◆ What you have to do ◆
Where does the string "YYYY年MM月DD日" appear? Copy every line of the entries below that holds it.
++++++
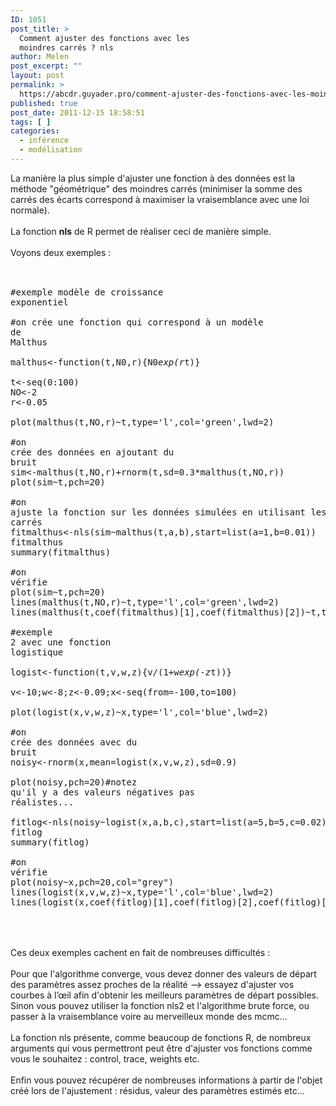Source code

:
 ```yaml
---
ID: 1051
post_title: >
  Comment ajuster des fonctions avec les
  moindres carrés ? nls
author: Melen
post_excerpt: ""
layout: post
permalink: >
  https://abcdr.guyader.pro/comment-ajuster-des-fonctions-avec-les-moindres-carres-nls/
published: true
post_date: 2011-12-15 18:58:51
tags: [ ]
categories:
  - inférence
  - modélisation
---
```

La manière la plus simple d'ajuster une fonction à des données est la méthode "géométrique" des moindres carrés (minimiser la somme des carrés des écarts correspond à maximiser la vraisemblance avec une loi normale).<br /><br />La fonction <strong>nls</strong> de R permet de réaliser ceci de manière simple.<br /><br />Voyons deux exemples :<br /><br /> <pre lang='rsplus'><br />#exemple modèle de croissance exponentiel<br /><br />#on crée une fonction qui correspond à un modèle de Malthus<br /><br />malthus&lt;-function(t,N0,r){N0*exp(r*t)}<br /><br />t&lt;-seq(0:100)<br />NO&lt;-2<br />r&lt;-0.05<br /><br />plot(malthus(t,NO,r)~t,type='l',col='green',lwd=2)<br /><br />#on crée des données en ajoutant du bruit<br />sim&lt;-malthus(t,NO,r)+rnorm(t,sd=0.3*malthus(t,NO,r))<br />plot(sim~t,pch=20)<br /><br />#on ajuste la fonction sur les données simulées en utilisant les moindres carrés<br />fitmalthus&lt;-nls(sim~malthus(t,a,b),start=list(a=1,b=0.01))<br />fitmalthus<br />summary(fitmalthus)<br /><br />#on vérifie<br />plot(sim~t,pch=20)<br />lines(malthus(t,NO,r)~t,type='l',col='green',lwd=2)<br />lines(malthus(t,coef(fitmalthus)[1],coef(fitmalthus)[2])~t,type='l',col='red',lwd=2)<br /><br />#exemple 2 avec une fonction logistique<br /><br />logist&lt;-function(t,v,w,z){v/(1+w*exp(-z*t))}<br /><br />v&lt;-10;w&lt;-8;z&lt;-0.09;x&lt;-seq(from=-100,to=100)<br /><br />plot(logist(x,v,w,z)~x,type='l',col='blue',lwd=2)<br /><br />#on crée des données avec du bruit<br />noisy&lt;-rnorm(x,mean=logist(x,v,w,z),sd=0.9)<br /><br />plot(noisy,pch=20)#notez qu'il y a des valeurs négatives pas réalistes...<br /><br />fitlog&lt;-nls(noisy~logist(x,a,b,c),start=list(a=5,b=5,c=0.02))<br />fitlog<br />summary(fitlog)<br /><br />#on vérifie<br />plot(noisy~x,pch=20,col="grey")<br />lines(logist(x,v,w,z)~x,type='l',col='blue',lwd=2)<br />lines(logist(x,coef(fitlog)[1],coef(fitlog)[2],coef(fitlog)[3])~x,type='l',col='red',lwd=2) <br /></pre> <br /><br />Ces deux exemples cachent en fait de nombreuses difficultés :<br /><br />Pour que l'algorithme converge, vous devez donner des valeurs de départ des paramètres assez proches de la réalité --&gt; essayez d'ajuster vos courbes à l’œil afin d'obtenir les meilleurs paramètres de départ possibles. Sinon vous pouvez utiliser la fonction nls2 et l'algorithme brute force, ou passer à la vraisemblance voire au merveilleux monde des mcmc...<br /><br />La fonction nls présente, comme beaucoup de fonctions R, de nombreux arguments qui vous permettront peut être d'ajuster vos fonctions comme vous le souhaitez : control, trace, weights etc.<br /><br />Enfin vous pouvez récupérer de nombreuses informations à partir de l'objet créé lors de l'ajustement : résidus, valeur des paramètres estimés etc...<br /><br />
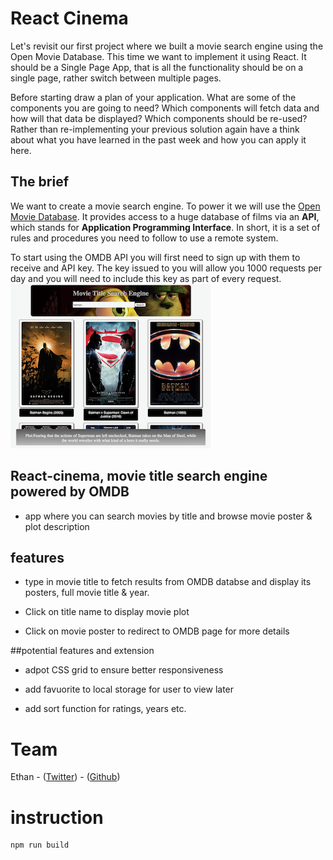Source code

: # React Cinema

Let's revisit our first project where we built a movie search engine using the Open Movie Database. This time we want to implement it using React. It should be a Single Page App, that is all the functionality should be on a single page, rather switch between multiple pages.

Before starting draw a plan of your application. What are some of the components you are going to need? Which components will fetch data and how will that data be displayed? Which components should be re-used? Rather than re-implementing your previous solution again have a think about what you have learned in the past week and how you can apply it here.

## The brief

We want to create a movie search engine. To power it we will use the [Open Movie Database](http://www.omdbapi.com). It provides access to a huge database of films via an **API**, which stands for **Application Programming Interface**. In short, it is a set of rules and procedures you need to follow to use a remote system.

To start using the OMDB API you will first need to sign up with them to receive and API key. The key issued to you will allow you 1000 requests per day and you will need to include this key as part of every request.
<img src="./screenshot.png">

## React-cinema, movie title search engine powered by OMDB

- app where you can search movies by title and browse movie poster & plot description

## features

- type in movie title to fetch results from OMDB databse and display its posters, full movie title & year.

- Click on title name to display movie plot

- Click on movie poster to redirect to OMDB page for more details

##potential features and extension

- adpot CSS grid to ensure better responsiveness

- add favuorite to local storage for user to view later

- add sort function for ratings, years etc.

# Team

Ethan - ([Twitter](https://twitter.com/Ethanng329)) - ([Github](https://github.com/ethan329))

# instruction
```
npm run build 

```

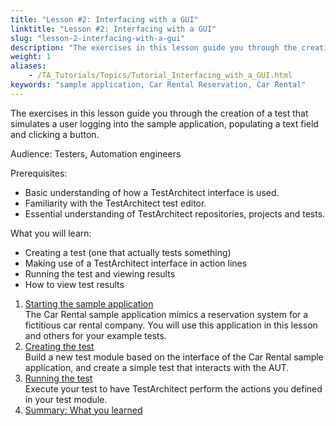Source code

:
 ```yaml
--- 
title: "Lesson #2: Interfacing with a GUI"
linktitle: "Lesson #2: Interfacing with a GUI"
slug: "lesson-2-interfacing-with-a-gui"
description: "The exercises in this lesson guide you through the creation of a test that simulates a user logging into the sample application, populating a text field and clicking a button. Audience: Testers, ..."
weight: 1
aliases: 
    - /TA_Tutorials/Topics/Tutorial_Interfacing_with_a_GUI.html
keywords: "sample application, Car Rental Reservation, Car Rental"
---
```


The exercises in this lesson guide you through the creation of a test that simulates a user logging into the sample application, populating a text field and clicking a button.

Audience: Testers, Automation engineers

Prerequisites:

-   Basic understanding of how a TestArchitect interface is used.
-   Familiarity with the TestArchitect test editor.
-   Essential understanding of TestArchitect repositories, projects and tests.

What you will learn:

-   Creating a test \(one that actually tests something\)
-   Making use of a TestArchitect interface in action lines
-   Running the test and viewing results
-   How to view test results

1.  [Starting the sample application](/testarchitect-tutorial/part-2-becoming-a-testarchitect-power-user/lesson-2-interfacing-with-a-gui/starting-the-sample-application)  
The Car Rental sample application mimics a reservation system for a fictitious car rental company. You will use this application in this lesson and others for your example tests.
2.  [Creating the test](/testarchitect-tutorial/part-2-becoming-a-testarchitect-power-user/lesson-2-interfacing-with-a-gui/creating-the-test)  
Build a new test module based on the interface of the Car Rental sample application, and create a simple test that interacts with the AUT.
3.  [Running the test](/testarchitect-tutorial/part-2-becoming-a-testarchitect-power-user/lesson-2-interfacing-with-a-gui/running-the-test)  
Execute your test to have TestArchitect perform the actions you defined in your test module.
4.  [Summary: What you learned](/testarchitect-tutorial/part-2-becoming-a-testarchitect-power-user/lesson-2-interfacing-with-a-gui/summary-what-you-learned)  



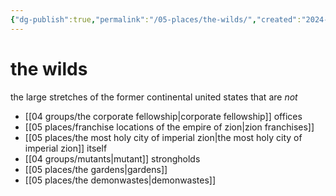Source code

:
 ```yaml
---
{"dg-publish":true,"permalink":"/05-places/the-wilds/","created":"2024-10-28T09:20:32.039-05:00","updated":"2024-12-27T10:59:13.154-06:00"}
---
```


# the wilds

the large stretches of the former continental united states that are *not*
- [[04 groups/the corporate fellowship\|corporate fellowship]] offices
- [[05 places/franchise locations of the empire of zion\|zion franchises]]
- [[05 places/the most holy city of imperial zion\|the most holy city of imperial zion]] itself
- [[04 groups/mutants\|mutant]] strongholds
- [[05 places/the gardens\|gardens]]
- [[05 places/the demonwastes\|demonwastes]]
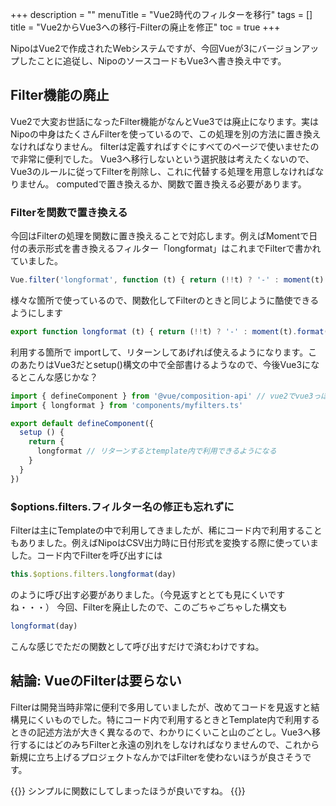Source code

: +++
description = ""
menuTitle = "Vue2時代のフィルターを移行"
tags = []
title = "Vue2からVue3への移行-Filterの廃止を修正"
toc = true
+++

NipoはVue2で作成されたWebシステムですが、今回Vueが3にバージョンアップしたことに追従し、NipoのソースコードもVue3へ書き換え中です。

## Filter機能の廃止

Vue2で大変お世話になったFilter機能がなんとVue3では廃止になります。実はNipoの中身はたくさんFilterを使っているので、この処理を別の方法に置き換えなければなりません。
filterは定義すればすぐにすべてのページで使いませたので非常に便利でした。
Vue3へ移行しないという選択肢は考えたくないので、Vue3のルールに従ってFilterを削除し、これに代替する処理を用意しなければなりません。
computedで置き換えるか、関数で置き換える必要があります。

### Filterを関数で置き換える

今回はFilterの処理を関数に置き換えることで対応します。例えばMomentで日付の表示形式を書き換えるフィルター「longformat」はこれまでFilterで書かれていました。

```javascript
Vue.filter('longformat', function (t) { return (!!t) ? '-' : moment(t).format('YYYY年MM月DD日(dddd)') })

```

様々な箇所で使っているので、関数化してFilterのときと同じように酷使できるようにします

```typescript
export function longformat (t) { return (!!t) ? '-' : moment(t).format('YYYY年MM月DD日(dddd)') }

```

利用する箇所で importして、リターンしてあげれば使えるようになります。このあたりはVue3だとsetup()構文の中で全部書けるようなので、今後Vue3になるとこんな感じかな？

```typescript
import { defineComponent } from '@vue/composition-api' // vue2でvue3っぽいことをするにはこれを使う
import { longformat } from 'components/myfilters.ts'

export default defineComponent({
  setup () {
    return {
      longformat // リターンするとtemplate内で利用できるようになる
    }
  }
})

```

### $options.filters.フィルター名の修正も忘れずに

Filterは主にTemplateの中で利用してきましたが、稀にコード内で利用することもありました。例えばNipoはCSV出力時に日付形式を変換する際に使っていました。コード内でFilterを呼び出すには

```javascript
this.$options.filters.longformat(day)
```

のように呼び出す必要がありました。（今見返すととても見にくいですね・・・）
今回、Filterを廃止したので、このごちゃごちゃした構文も

```javascript
longformat(day)
```

こんな感じでただの関数として呼び出すだけで済むわけですね。

## 結論: VueのFilterは要らない

Filterは開発当時非常に便利で多用していましたが、改めてコードを見返すと結構見にくいものでした。特にコード内で利用するときとTemplate内で利用するときの記述方法が大きく異なるので、わかりにくいこと山のごとし。Vue3へ移行するにはどのみちFilterと永遠の別れをしなければなりませんので、これから新規に立ち上げるプロジェクトなんかではFilterを使わないほうが良さそうです。

{{<alice pos="right" icon="ok">}}
シンプルに関数にしてしまったほうが良いですね。
{{</alice>}}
++++++
◆ Output for this exercise ◆
Vue.filter('longformat', function (t) { return (!!t) ? '-' : moment(t).format('YYYY年MM月DD日(dddd)') })
export function longformat (t) { return (!!t) ? '-' : moment(t).format('YYYY年MM月DD日(dddd)') }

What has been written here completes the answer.